Pemerintah Didorong Siapkan Faskes Hadapi Klaster Libur Lebaran

Rakhmad Hidayatulloh Permana - detikNews
Senin, 24 Mei 2021 16:39 WIB
Sejumlah tenaga kesehatan berjalan menuju ruang perawatan pasien COVID-19 di Rumah Sakit Darurat COVID-19 (RSDC), Wisma Atlet, Kemayoran, Jakarta, Rabu (5/5/2021). Komandan Lapangan RSDC Wisma Atlet, Letkol Laut (K) Muhammad Arifin mengatakan tidak akan mengurangi jumlah tenaga kesehatan selama masa Lebaran 2021, hal tersebut untuk mengantisipasi kenaikan kasus COVID-19 dari masyarakat yang tetap melakukan mudik meski adanya larangan pemerintah sama seperti periode tahun lalu. ANTARA FOTO/M Risyal Hidayat/wsj.
Foto: Petugas kesehatan di Wisma Atlet (ANTARA FOTO/M RISYAL HIDAYAT)
Jakarta -

Klaster virus Corona pasca-libur Lebaran sudah mulai bermunculan di berbagai daerah.

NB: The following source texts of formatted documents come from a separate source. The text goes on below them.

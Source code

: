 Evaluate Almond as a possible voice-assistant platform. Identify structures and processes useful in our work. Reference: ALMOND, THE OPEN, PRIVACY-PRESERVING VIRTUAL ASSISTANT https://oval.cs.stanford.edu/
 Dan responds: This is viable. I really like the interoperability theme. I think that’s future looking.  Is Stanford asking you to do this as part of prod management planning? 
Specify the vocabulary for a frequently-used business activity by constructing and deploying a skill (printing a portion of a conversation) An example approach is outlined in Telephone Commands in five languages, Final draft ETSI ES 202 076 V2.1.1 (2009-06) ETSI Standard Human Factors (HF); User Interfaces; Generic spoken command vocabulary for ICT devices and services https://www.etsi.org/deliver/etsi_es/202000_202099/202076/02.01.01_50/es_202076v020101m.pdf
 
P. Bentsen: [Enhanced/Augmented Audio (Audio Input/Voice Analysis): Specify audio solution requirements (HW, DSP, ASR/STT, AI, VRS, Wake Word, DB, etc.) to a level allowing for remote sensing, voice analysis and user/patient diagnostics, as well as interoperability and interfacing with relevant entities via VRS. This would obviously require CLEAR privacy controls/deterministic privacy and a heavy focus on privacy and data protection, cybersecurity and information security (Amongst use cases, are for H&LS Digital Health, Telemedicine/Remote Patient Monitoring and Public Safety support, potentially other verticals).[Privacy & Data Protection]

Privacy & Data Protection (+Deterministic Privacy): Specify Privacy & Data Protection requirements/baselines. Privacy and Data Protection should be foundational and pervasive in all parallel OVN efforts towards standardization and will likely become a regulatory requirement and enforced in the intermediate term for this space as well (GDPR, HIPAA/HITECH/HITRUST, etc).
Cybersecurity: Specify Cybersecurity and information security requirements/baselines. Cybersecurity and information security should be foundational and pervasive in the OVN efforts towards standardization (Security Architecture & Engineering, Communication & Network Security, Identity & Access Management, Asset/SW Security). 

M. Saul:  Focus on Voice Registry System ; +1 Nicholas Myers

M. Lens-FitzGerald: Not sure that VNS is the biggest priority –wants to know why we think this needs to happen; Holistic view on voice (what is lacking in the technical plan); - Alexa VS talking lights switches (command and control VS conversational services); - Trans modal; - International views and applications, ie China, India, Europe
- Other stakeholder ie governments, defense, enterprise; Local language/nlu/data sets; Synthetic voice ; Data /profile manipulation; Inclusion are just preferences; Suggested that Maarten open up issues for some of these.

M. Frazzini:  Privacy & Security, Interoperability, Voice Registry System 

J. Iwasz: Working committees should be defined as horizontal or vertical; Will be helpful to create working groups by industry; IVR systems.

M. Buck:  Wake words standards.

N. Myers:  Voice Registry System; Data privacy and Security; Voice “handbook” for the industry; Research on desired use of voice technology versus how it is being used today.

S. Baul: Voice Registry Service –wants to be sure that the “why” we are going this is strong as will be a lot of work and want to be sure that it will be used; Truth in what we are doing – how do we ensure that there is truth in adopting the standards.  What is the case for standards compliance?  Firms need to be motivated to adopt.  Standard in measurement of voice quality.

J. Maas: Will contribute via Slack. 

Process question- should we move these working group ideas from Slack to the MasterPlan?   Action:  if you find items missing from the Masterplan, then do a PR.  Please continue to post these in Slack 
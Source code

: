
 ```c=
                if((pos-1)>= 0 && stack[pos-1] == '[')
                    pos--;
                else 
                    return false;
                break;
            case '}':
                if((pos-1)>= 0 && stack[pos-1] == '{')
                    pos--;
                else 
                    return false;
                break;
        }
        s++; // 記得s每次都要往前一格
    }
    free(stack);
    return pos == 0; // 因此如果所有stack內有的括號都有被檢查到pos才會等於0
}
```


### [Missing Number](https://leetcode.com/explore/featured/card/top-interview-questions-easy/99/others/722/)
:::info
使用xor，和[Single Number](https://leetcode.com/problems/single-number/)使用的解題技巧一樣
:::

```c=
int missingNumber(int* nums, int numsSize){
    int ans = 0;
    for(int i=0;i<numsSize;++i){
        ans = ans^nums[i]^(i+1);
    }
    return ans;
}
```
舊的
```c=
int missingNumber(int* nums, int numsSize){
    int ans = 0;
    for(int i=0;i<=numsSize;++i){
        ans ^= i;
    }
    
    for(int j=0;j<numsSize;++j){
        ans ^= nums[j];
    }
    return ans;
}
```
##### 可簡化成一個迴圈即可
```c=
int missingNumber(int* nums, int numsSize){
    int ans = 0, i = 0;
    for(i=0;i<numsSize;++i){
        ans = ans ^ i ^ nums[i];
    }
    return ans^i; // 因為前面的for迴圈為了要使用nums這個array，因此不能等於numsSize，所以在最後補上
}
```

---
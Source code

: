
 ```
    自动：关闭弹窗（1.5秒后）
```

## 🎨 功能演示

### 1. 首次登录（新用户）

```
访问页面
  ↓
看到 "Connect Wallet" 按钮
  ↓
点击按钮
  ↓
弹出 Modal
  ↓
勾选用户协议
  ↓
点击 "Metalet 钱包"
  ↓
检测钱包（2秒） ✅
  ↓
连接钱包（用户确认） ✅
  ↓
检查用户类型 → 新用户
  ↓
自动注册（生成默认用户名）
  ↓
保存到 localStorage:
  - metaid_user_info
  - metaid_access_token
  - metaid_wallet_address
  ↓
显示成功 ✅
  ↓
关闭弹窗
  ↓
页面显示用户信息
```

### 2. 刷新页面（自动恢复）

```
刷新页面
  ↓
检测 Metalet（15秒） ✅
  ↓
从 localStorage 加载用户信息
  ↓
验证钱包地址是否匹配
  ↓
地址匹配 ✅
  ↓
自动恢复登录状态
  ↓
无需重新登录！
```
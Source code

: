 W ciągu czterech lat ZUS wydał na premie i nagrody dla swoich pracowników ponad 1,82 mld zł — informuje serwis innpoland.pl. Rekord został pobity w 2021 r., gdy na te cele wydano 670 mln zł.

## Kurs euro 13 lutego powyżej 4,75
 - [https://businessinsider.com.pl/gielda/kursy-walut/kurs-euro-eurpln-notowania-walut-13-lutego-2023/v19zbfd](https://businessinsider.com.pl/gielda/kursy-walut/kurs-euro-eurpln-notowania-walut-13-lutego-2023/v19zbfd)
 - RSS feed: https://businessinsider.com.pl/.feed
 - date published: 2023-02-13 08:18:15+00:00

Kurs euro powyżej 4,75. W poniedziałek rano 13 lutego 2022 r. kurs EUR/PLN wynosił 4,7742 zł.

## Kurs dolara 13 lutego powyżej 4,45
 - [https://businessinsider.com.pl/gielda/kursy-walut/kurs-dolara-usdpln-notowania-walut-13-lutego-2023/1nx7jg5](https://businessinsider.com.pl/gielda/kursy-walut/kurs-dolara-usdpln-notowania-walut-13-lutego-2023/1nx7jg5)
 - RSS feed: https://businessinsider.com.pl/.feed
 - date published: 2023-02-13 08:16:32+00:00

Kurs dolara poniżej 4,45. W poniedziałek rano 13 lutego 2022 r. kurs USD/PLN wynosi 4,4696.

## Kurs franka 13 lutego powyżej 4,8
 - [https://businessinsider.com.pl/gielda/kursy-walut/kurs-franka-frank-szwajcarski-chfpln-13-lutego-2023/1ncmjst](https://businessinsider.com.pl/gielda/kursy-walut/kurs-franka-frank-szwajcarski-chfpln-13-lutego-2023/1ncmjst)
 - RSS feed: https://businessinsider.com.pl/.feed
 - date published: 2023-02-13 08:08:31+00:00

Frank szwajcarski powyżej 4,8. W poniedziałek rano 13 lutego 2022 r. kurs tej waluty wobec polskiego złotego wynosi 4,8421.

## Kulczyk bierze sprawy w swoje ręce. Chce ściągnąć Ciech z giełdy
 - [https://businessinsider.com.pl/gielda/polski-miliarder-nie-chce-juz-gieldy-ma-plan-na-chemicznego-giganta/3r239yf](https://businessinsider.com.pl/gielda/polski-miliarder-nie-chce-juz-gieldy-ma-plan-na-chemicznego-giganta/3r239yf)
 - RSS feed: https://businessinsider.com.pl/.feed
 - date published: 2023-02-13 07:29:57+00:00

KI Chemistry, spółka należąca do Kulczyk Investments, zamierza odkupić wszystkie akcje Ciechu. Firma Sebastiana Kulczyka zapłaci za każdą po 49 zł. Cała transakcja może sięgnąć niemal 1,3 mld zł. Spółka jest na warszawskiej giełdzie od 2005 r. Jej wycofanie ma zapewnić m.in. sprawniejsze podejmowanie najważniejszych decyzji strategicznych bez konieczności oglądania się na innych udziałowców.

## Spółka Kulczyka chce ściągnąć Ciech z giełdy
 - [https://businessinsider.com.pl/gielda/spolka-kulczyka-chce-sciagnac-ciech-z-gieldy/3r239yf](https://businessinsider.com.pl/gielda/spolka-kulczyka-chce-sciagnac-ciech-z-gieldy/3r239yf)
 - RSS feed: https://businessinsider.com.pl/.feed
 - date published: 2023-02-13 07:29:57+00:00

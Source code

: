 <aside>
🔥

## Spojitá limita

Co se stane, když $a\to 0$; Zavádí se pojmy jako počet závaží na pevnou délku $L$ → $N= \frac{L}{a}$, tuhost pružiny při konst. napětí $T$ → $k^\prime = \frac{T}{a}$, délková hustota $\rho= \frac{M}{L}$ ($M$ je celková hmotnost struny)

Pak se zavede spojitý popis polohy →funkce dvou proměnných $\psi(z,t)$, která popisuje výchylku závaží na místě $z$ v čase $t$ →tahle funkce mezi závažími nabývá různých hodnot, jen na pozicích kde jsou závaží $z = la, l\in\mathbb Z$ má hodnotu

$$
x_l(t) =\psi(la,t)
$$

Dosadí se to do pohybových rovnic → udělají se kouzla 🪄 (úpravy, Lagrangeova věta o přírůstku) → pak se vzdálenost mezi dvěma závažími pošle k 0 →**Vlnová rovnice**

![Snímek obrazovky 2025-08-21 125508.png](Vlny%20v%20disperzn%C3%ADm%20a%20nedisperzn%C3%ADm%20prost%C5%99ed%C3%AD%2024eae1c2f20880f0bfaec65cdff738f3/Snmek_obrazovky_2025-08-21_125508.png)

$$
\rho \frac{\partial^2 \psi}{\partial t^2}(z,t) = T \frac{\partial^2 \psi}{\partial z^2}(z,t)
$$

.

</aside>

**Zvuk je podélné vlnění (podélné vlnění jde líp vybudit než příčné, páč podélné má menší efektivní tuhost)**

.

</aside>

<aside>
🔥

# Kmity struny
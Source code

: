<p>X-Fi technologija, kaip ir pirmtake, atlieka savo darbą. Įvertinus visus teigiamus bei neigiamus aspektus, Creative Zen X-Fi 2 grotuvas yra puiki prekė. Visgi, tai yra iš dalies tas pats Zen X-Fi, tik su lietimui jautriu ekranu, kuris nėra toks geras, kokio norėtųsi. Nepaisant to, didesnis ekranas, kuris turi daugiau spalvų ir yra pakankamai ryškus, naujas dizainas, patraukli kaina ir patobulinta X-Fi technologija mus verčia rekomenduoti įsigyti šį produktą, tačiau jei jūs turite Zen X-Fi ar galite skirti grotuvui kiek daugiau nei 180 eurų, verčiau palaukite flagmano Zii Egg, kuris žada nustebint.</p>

Pemerintah didorong untuk menyiapkan fasilitas kesehatan yang memadai untuk menghadapi klaster Lebaran ini.

"Cuma ada dua aja antisipasi yang bisa dilakukan (untuk hadapi klaster Lebaran). Pertama ya persiapkan infrastruktur dengan asumsi bahwa jumlah kasusnya naik terus. Dan kalau pun naik, kita sudah siap, kata Profesor Sosiologi Bencana Nanyang Technological University (NTU) Sulfikar Amir kepada wartawan, Senin (24/5/2021).

Selanjutnya, dia mengimbau agar tracing kasus Corona terus digencarkan. Menurutnya, tracing merupakan hal yang paling krusial dalam situasi seperti saat ini.

"Kedua ya tracing. Tracing ini yang paling krusial dalam situasi kayak sekarang. Gimana caranya supaya orang-orang yang terinfeksi ini bisa diisolasi sedini mungkin. Dan kontak mereka juga diisolasi secepat mungkin," ungkapnya.

Klaster Lebaran di Jakarta Timur

Sebelumnya, diberitakan bahwa salah satu klaster Corona yang telah muncul usai libur Lebaran ada di Cilangkap, Jakarta Timur. Data terbaru, 104 warga RT 03 RW 03 Cilangkap positif Corona. Sebagian warga ada yang dirawat di Wisma Atlet maupun rumah sakit. RT itu pun memberlakukan micro-lockdown.

Wagub DKI Jakarta, Ahmad Riza Patria, mengatakan warga satu RT yang positif Corona bersamaan itu diduga tertular saat silaturahmi Lebaran.

"Soal 80 ditemukan di Cipayung, sementara diduga akibat warga yang melakukan kunjungan silaturahmi lebaran satu sama lain sehingga 1 RT, di RT 003 RW 003 di Cilangkap itu tertular dan sudah dibawa ke Wisma Atlet," kata Riza di Balai Kota DKI Jakarta, Jl Medan Merdeka Selatan, Jakarta Pusat, Jumat (21/5/2021).

Tak hanya di Cilangkap, Kabid Humas Polda Metro Jaya Kombes Yusri Yunus mengatakan di daerah Ciracas ada 10 orang yang terkonfirmasi positif virus Corona saat arus balik libur Lebaran terjadi.

"Ciracas itu sampai menyebar 10 orang di RT. Makanya kita lakukan micro-lockdown di sana," ujar Yusri di Polda Metro Jaya, Jakarta, Kamis (20/5/2021).